Nineteenth Century Fashion in Detail by Lucy Johnston. Reading this and examining the pictures was a good way of grasping how clothes were made pre-industrialisation. It's also a good book for nineteenth century trends.

Historic Costuming by Nevil Truman has description of dress through different historical periods including the Romans (509BC to 324 AD) and George II (1727-60). If I have a sudden urge to understand Tudor daywear in court I look it up here.

Couture Culture by Nancy Troy.
This book is basically about modernity and the beginning of the commodity culture. It's very interesting and begins with a section on Poiret who is a designer that everyone has an extreme stance on.

Adorned in Dreams by Elizabeth Wilson is probably the staple. If you're interested in fashion history and theory and haven't read it then you probably need to go and get hold of a copy.
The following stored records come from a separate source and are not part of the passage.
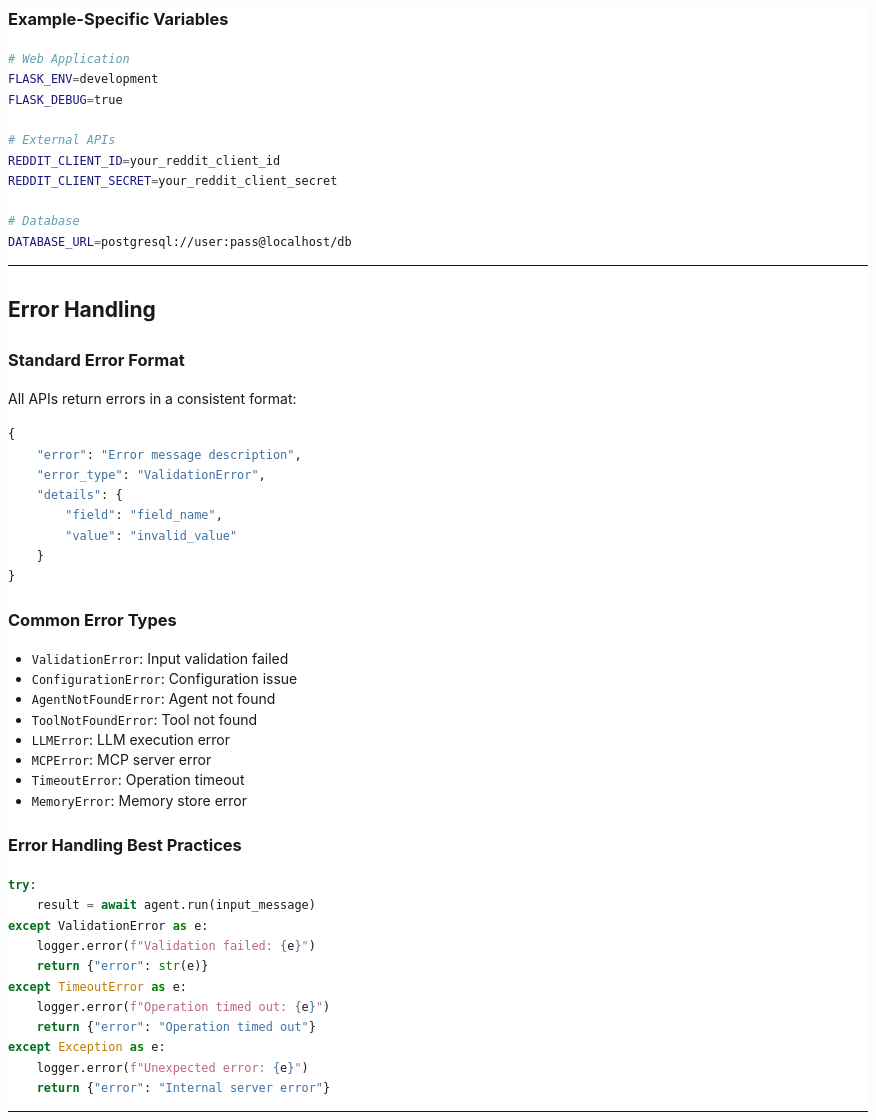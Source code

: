 ### Example-Specific Variables

```bash
# Web Application
FLASK_ENV=development
FLASK_DEBUG=true

# External APIs
REDDIT_CLIENT_ID=your_reddit_client_id
REDDIT_CLIENT_SECRET=your_reddit_client_secret

# Database
DATABASE_URL=postgresql://user:pass@localhost/db
```

---

## Error Handling

### Standard Error Format

All APIs return errors in a consistent format:

```python
{
    "error": "Error message description",
    "error_type": "ValidationError",
    "details": {
        "field": "field_name",
        "value": "invalid_value"
    }
}
```

### Common Error Types

- `ValidationError`: Input validation failed
- `ConfigurationError`: Configuration issue
- `AgentNotFoundError`: Agent not found
- `ToolNotFoundError`: Tool not found
- `LLMError`: LLM execution error
- `MCPError`: MCP server error
- `TimeoutError`: Operation timeout
- `MemoryError`: Memory store error

### Error Handling Best Practices

```python
try:
    result = await agent.run(input_message)
except ValidationError as e:
    logger.error(f"Validation failed: {e}")
    return {"error": str(e)}
except TimeoutError as e:
    logger.error(f"Operation timed out: {e}")
    return {"error": "Operation timed out"}
except Exception as e:
    logger.error(f"Unexpected error: {e}")
    return {"error": "Internal server error"}
```

---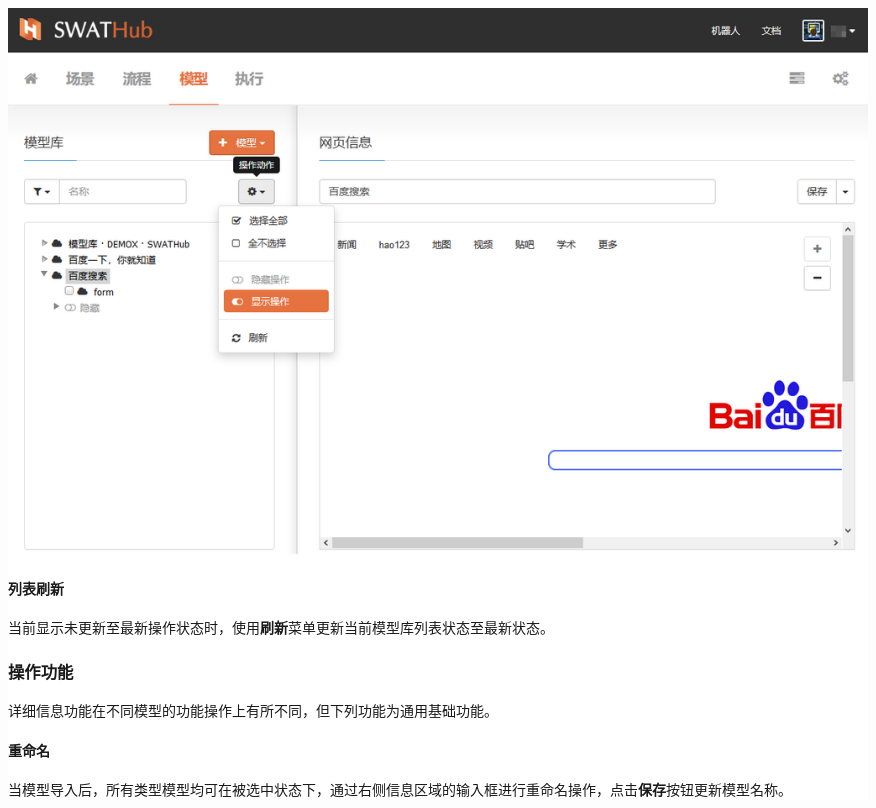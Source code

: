 ![29  隐藏](../assets/img/manual-model-29.png)

#### 列表刷新

当前显示未更新至最新操作状态时，使用**刷新**菜单更新当前模型库列表状态至最新状态。

### 操作功能

详细信息功能在不同模型的功能操作上有所不同，但下列功能为通用基础功能。

#### 重命名

当模型导入后，所有类型模型均可在被选中状态下，通过右侧信息区域的输入框进行重命名操作，点击**保存**按钮更新模型名称。
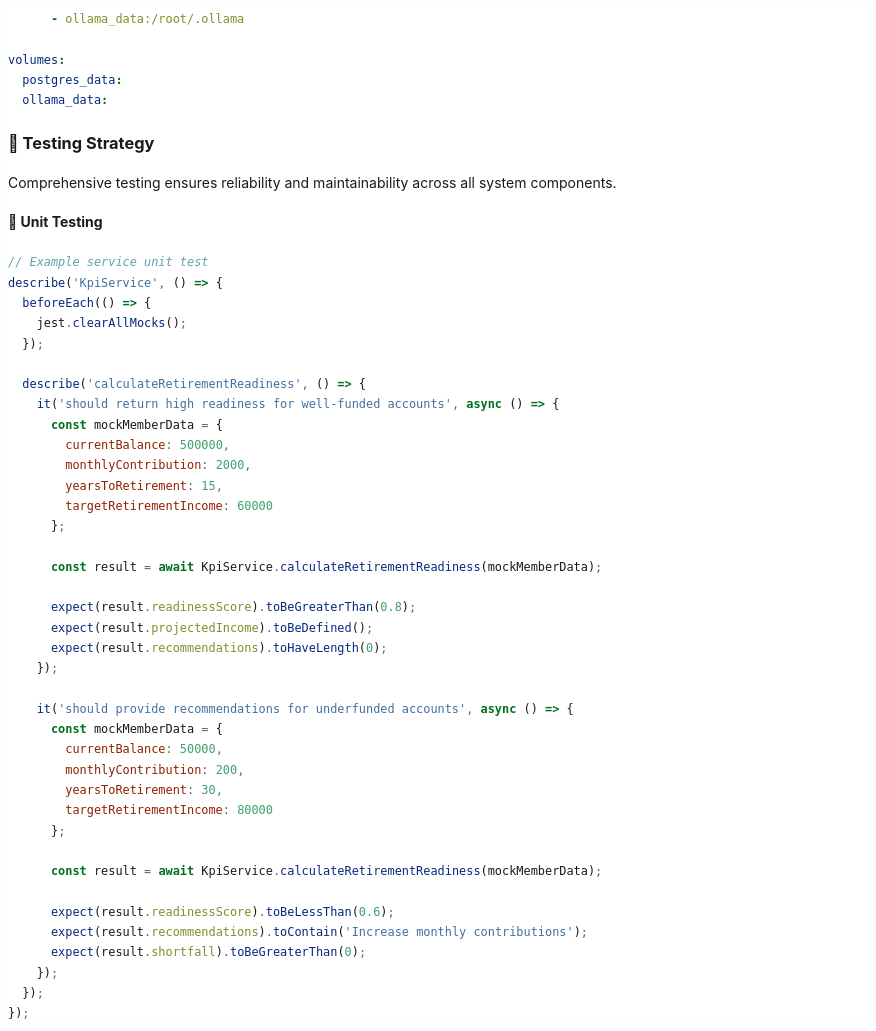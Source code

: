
 ```yaml
      - ollama_data:/root/.ollama

volumes:
  postgres_data:
  ollama_data:
```

### 🧪 Testing Strategy

Comprehensive testing ensures reliability and maintainability across all system components.

#### 🔬 Unit Testing
```javascript
// Example service unit test
describe('KpiService', () => {
  beforeEach(() => {
    jest.clearAllMocks();
  });

  describe('calculateRetirementReadiness', () => {
    it('should return high readiness for well-funded accounts', async () => {
      const mockMemberData = {
        currentBalance: 500000,
        monthlyContribution: 2000,
        yearsToRetirement: 15,
        targetRetirementIncome: 60000
      };

      const result = await KpiService.calculateRetirementReadiness(mockMemberData);
      
      expect(result.readinessScore).toBeGreaterThan(0.8);
      expect(result.projectedIncome).toBeDefined();
      expect(result.recommendations).toHaveLength(0);
    });

    it('should provide recommendations for underfunded accounts', async () => {
      const mockMemberData = {
        currentBalance: 50000,
        monthlyContribution: 200,
        yearsToRetirement: 30,
        targetRetirementIncome: 80000
      };

      const result = await KpiService.calculateRetirementReadiness(mockMemberData);
      
      expect(result.readinessScore).toBeLessThan(0.6);
      expect(result.recommendations).toContain('Increase monthly contributions');
      expect(result.shortfall).toBeGreaterThan(0);
    });
  });
});
```
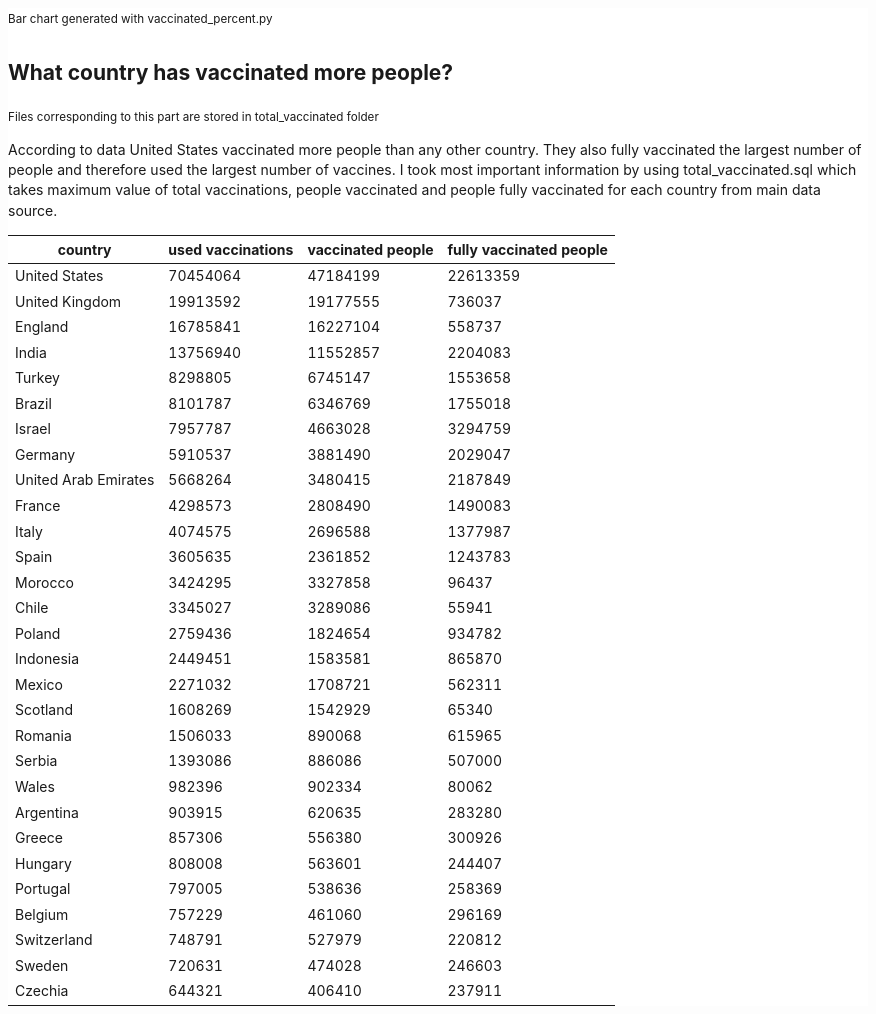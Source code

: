 <small>Bar chart generated with vaccinated_percent.py</small>

## What country has vaccinated more people?
<small>Files corresponding to this part are stored in total_vaccinated folder</small>

According to data United States vaccinated more people than any other country. 
They also fully vaccinated the largest number of people and therefore used the largest number of vaccines.
I took most important information by using total_vaccinated.sql which takes maximum value of total vaccinations,
people vaccinated and people fully vaccinated for each country from main data source.

| country              | used vaccinations       | vaccinated people      | fully vaccinated people      |
|----------------------|-------------------------|------------------------|------------------------------|
| United States        | 70454064                | 47184199               | 22613359                     |
| United Kingdom       | 19913592                | 19177555               | 736037                       |
| England              | 16785841                | 16227104               | 558737                       |
| India                | 13756940                | 11552857               | 2204083                      |
| Turkey               | 8298805                 | 6745147                | 1553658                      |
| Brazil               | 8101787                 | 6346769                | 1755018                      |
| Israel               | 7957787                 | 4663028                | 3294759                      |
| Germany              | 5910537                 | 3881490                | 2029047                      |
| United Arab Emirates | 5668264                 | 3480415                | 2187849                      |
| France               | 4298573                 | 2808490                | 1490083                      |
| Italy                | 4074575                 | 2696588                | 1377987                      |
| Spain                | 3605635                 | 2361852                | 1243783                      |
| Morocco              | 3424295                 | 3327858                | 96437                        |
| Chile                | 3345027                 | 3289086                | 55941                        |
| Poland               | 2759436                 | 1824654                | 934782                       |
| Indonesia            | 2449451                 | 1583581                | 865870                       |
| Mexico               | 2271032                 | 1708721                | 562311                       |
| Scotland             | 1608269                 | 1542929                | 65340                        |
| Romania              | 1506033                 | 890068                 | 615965                       |
| Serbia               | 1393086                 | 886086                 | 507000                       |
| Wales                | 982396                  | 902334                 | 80062                        |
| Argentina            | 903915                  | 620635                 | 283280                       |
| Greece               | 857306                  | 556380                 | 300926                       |
| Hungary              | 808008                  | 563601                 | 244407                       |
| Portugal             | 797005                  | 538636                 | 258369                       |
| Belgium              | 757229                  | 461060                 | 296169                       |
| Switzerland          | 748791                  | 527979                 | 220812                       |
| Sweden               | 720631                  | 474028                 | 246603                       |
| Czechia              | 644321                  | 406410                 | 237911                       |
The Empire of Fashion by Gilles Lipovetsky. A book about the industry and culture rather than clothes. Ready to Wear as democratic revolution, advertising on the offensive, this book is about clothing as a cultural weapon and it gave me a good understanding of the complications of clothes.

London - after a fashion by Alistair O'Neill. This book examines the relationship between nineteenth and twentieth century London and fashion. It's incredible for fine detail, full of surprising little facts.

Fashion Dictionary by Guido Vergani. This literally is a current fashion dictionary.

The Fashioned Body by Joanna Entwistle. This is a lovely book that was incredibly helpful to me when I first started reading about this subject and it's summed up very well in the first chapter, the social world is a world of dressed bodies.

The History of Underclothes by C. Willet and Phillis Cunnington is a good education if you're interested in everything that people wear.

The Fashion Book. I forgot that I even had this but it sits alongside the Fashion Dictionary very well as a reference guide.